Start of RAW DATA

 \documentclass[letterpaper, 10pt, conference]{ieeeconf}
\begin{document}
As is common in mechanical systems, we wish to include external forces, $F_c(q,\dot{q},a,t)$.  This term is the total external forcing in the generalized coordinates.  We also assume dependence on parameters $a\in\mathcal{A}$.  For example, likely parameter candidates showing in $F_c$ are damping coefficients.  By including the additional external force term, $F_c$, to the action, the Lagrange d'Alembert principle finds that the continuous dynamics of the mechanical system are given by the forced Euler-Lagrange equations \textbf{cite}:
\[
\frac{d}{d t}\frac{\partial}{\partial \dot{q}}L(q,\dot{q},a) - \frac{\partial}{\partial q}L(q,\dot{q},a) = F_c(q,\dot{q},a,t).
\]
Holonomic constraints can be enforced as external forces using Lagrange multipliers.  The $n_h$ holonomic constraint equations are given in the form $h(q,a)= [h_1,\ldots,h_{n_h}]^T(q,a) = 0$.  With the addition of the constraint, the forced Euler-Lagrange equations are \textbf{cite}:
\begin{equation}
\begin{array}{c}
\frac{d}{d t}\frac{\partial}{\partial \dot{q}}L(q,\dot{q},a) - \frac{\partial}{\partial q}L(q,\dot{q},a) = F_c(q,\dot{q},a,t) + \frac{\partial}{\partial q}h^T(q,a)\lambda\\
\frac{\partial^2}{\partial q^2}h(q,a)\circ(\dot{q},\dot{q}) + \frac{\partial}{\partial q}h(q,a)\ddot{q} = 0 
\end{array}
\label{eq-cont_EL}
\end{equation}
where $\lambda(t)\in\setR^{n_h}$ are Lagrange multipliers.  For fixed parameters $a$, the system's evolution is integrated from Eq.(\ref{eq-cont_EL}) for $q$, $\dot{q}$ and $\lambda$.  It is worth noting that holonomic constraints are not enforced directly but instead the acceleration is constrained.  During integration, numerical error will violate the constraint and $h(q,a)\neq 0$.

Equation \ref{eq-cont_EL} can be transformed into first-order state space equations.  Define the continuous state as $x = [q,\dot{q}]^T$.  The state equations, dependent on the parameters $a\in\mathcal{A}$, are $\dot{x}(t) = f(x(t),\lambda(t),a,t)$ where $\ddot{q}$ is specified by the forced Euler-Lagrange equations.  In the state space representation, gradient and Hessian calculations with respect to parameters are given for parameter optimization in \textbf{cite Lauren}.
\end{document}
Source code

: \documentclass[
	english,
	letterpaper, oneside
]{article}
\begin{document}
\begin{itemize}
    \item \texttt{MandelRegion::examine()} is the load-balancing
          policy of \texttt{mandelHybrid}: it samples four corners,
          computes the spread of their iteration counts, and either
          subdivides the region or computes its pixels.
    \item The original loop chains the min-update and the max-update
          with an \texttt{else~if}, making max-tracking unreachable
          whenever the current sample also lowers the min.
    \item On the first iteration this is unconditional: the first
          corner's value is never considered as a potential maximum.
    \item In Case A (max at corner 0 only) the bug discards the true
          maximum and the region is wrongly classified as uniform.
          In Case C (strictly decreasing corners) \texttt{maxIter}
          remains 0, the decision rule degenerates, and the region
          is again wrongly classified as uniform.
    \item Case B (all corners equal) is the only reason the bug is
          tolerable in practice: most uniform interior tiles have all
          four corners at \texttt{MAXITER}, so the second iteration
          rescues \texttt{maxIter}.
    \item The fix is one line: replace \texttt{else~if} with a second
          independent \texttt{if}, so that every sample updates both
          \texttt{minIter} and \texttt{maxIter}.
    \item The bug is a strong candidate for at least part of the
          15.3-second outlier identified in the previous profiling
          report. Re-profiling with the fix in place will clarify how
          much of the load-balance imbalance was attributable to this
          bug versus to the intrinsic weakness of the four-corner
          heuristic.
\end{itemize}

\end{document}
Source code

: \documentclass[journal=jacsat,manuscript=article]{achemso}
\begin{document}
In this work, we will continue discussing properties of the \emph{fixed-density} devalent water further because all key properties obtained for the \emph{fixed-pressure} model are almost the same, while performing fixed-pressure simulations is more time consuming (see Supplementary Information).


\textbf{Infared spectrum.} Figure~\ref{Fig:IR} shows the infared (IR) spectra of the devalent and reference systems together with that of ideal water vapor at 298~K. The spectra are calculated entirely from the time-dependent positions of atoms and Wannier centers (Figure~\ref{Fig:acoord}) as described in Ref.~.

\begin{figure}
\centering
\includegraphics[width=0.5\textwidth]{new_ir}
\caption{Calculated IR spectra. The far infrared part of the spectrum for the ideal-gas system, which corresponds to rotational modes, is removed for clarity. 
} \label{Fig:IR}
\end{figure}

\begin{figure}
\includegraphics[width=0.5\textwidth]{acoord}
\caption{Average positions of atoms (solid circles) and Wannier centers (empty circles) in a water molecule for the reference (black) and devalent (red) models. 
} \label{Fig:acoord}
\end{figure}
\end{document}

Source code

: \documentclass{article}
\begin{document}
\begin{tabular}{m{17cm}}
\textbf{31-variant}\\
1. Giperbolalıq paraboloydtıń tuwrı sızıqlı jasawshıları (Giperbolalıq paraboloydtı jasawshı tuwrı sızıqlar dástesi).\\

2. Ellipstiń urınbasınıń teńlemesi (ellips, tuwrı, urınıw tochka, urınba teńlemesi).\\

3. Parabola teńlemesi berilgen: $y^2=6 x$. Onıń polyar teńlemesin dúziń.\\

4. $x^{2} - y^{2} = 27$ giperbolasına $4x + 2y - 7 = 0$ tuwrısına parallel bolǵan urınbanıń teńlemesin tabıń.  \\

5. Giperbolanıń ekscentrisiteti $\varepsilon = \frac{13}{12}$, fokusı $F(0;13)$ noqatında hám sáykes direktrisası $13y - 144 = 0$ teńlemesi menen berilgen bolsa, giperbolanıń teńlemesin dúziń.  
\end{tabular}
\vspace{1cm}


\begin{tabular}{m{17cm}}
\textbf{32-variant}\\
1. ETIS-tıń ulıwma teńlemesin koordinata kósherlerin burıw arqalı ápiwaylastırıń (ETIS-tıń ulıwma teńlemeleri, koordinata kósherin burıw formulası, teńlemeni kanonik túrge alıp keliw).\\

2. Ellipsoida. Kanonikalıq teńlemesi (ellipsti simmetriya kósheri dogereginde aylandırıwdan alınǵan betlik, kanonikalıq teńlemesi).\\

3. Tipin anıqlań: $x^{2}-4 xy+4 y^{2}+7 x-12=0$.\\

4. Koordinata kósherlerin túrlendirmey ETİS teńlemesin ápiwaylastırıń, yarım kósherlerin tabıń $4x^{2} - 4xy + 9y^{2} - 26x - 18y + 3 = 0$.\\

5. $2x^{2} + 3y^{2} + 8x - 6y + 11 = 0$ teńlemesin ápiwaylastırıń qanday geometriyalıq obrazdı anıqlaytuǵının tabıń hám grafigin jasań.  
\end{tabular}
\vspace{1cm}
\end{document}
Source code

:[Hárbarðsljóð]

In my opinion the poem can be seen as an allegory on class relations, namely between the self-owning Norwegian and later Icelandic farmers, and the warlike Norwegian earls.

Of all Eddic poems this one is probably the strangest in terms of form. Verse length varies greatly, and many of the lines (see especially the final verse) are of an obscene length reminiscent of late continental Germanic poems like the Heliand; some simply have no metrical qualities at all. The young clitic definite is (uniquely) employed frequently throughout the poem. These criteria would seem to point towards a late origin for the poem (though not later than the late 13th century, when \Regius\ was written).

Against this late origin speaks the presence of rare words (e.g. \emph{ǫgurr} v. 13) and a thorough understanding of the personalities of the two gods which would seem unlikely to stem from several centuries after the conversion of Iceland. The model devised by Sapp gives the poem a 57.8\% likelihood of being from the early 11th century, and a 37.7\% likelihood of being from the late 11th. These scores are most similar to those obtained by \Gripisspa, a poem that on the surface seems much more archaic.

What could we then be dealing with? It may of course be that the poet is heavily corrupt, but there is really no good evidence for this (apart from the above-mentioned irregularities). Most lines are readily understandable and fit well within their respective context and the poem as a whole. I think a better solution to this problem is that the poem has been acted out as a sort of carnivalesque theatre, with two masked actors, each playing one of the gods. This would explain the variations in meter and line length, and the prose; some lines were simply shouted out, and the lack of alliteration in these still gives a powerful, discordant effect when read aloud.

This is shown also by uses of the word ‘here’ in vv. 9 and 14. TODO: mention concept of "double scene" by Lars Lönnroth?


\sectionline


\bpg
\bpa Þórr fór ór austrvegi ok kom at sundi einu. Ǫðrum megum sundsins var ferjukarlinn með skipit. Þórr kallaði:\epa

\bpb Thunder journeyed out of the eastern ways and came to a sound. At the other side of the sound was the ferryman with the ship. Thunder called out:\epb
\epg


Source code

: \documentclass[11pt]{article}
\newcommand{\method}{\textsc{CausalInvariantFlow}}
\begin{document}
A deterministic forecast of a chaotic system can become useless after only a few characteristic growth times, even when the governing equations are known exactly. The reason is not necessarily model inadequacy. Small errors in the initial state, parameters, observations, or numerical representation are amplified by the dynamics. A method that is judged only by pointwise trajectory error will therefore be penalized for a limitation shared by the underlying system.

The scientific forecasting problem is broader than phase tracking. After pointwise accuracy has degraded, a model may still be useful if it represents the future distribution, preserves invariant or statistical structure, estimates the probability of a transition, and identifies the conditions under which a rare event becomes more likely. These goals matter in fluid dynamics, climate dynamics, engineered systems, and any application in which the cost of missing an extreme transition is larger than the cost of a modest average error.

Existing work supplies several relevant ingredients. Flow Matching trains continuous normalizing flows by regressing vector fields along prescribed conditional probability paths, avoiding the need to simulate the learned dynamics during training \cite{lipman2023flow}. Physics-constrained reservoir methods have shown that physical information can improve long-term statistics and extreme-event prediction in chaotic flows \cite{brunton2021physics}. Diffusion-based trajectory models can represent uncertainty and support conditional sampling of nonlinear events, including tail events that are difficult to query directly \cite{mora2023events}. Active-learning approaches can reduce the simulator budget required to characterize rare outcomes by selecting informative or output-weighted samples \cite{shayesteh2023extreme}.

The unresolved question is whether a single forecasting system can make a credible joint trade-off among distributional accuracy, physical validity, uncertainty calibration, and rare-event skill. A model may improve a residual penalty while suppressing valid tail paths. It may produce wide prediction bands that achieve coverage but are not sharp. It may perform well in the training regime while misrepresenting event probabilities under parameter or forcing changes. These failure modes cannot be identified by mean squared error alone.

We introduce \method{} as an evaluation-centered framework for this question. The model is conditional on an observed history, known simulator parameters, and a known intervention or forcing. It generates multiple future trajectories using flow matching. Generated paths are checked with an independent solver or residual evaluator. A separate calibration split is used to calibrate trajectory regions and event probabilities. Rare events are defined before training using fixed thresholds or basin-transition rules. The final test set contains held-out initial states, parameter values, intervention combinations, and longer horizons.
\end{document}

End of RAW DATA

TASK REQUIREMENTS>
If a line in the records above contains the string "width", copy that line out.

EXPECTED OUTPUT>
\includegraphics[width=0.5\textwidth]{new_ir}
\includegraphics[width=0.5\textwidth]{acoord}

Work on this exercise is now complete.